:: Requirement ::
Throughout the entries below, report every line where "cool" is found.

─── Material for this task ───

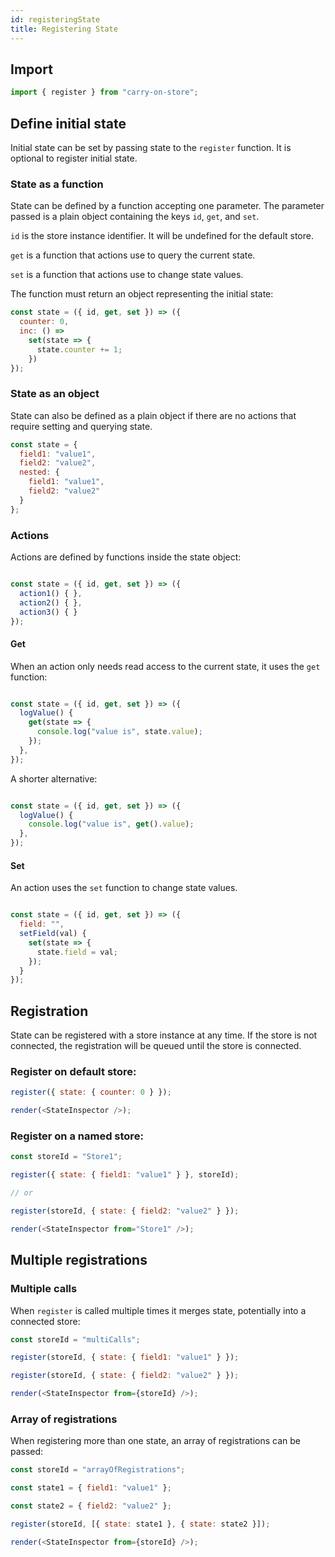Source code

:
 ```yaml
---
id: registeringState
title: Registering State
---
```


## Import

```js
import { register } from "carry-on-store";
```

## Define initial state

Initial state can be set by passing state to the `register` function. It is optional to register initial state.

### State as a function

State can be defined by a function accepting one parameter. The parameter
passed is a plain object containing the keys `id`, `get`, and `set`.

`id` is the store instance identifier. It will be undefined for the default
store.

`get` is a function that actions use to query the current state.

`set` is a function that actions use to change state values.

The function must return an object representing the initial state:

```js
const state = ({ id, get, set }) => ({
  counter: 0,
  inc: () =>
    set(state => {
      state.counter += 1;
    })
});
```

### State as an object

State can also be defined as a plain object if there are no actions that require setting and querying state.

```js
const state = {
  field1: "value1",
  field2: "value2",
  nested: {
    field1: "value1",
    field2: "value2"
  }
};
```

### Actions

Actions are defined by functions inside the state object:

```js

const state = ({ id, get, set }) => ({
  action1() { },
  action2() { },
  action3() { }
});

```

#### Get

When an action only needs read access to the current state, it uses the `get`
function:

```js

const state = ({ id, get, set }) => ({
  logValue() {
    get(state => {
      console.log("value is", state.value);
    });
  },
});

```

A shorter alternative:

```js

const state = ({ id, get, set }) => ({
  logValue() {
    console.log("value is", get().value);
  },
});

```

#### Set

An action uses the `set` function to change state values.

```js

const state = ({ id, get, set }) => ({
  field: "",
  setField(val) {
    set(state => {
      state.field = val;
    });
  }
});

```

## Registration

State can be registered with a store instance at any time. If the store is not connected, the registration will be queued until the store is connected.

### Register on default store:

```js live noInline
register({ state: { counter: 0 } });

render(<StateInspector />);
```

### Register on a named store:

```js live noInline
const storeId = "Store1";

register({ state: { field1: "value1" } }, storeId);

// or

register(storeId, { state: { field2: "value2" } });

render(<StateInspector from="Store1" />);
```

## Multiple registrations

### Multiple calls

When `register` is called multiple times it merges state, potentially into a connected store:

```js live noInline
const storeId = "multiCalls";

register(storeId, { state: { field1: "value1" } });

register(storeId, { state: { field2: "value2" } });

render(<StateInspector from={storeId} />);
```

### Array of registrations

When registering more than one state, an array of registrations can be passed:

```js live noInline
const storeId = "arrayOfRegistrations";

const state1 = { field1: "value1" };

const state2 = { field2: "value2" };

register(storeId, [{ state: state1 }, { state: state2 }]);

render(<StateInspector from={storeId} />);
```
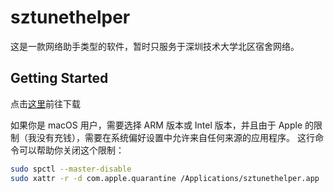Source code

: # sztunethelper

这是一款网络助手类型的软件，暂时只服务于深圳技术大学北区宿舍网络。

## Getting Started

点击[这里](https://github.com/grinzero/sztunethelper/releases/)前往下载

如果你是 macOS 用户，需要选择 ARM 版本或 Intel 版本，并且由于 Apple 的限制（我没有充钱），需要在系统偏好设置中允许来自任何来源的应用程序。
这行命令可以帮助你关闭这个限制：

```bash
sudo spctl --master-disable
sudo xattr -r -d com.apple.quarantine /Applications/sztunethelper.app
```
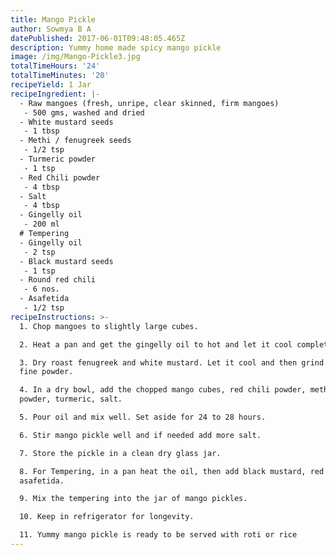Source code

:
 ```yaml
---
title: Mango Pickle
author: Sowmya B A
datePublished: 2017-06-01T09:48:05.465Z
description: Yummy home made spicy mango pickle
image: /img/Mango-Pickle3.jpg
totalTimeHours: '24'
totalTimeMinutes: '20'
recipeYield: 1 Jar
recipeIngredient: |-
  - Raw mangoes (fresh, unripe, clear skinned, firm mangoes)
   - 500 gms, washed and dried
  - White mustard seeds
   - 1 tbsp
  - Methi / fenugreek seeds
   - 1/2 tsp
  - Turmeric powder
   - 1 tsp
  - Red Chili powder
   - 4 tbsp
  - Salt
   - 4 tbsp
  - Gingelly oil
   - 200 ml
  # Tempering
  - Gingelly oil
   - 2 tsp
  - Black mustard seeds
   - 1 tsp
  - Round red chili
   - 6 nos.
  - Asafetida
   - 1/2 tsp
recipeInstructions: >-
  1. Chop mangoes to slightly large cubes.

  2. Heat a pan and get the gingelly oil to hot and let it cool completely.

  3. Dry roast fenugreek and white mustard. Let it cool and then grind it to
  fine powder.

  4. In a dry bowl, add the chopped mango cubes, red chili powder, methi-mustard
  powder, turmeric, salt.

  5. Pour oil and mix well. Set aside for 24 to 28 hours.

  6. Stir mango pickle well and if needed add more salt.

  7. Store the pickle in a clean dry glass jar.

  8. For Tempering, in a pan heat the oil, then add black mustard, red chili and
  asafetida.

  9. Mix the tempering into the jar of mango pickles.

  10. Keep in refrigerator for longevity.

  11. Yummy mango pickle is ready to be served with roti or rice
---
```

───

:: Answer space ::
  2. Heat a pan and get the gingelly oil to hot and let it cool completely.
  3. Dry roast fenugreek and white mustard. Let it cool and then grind it to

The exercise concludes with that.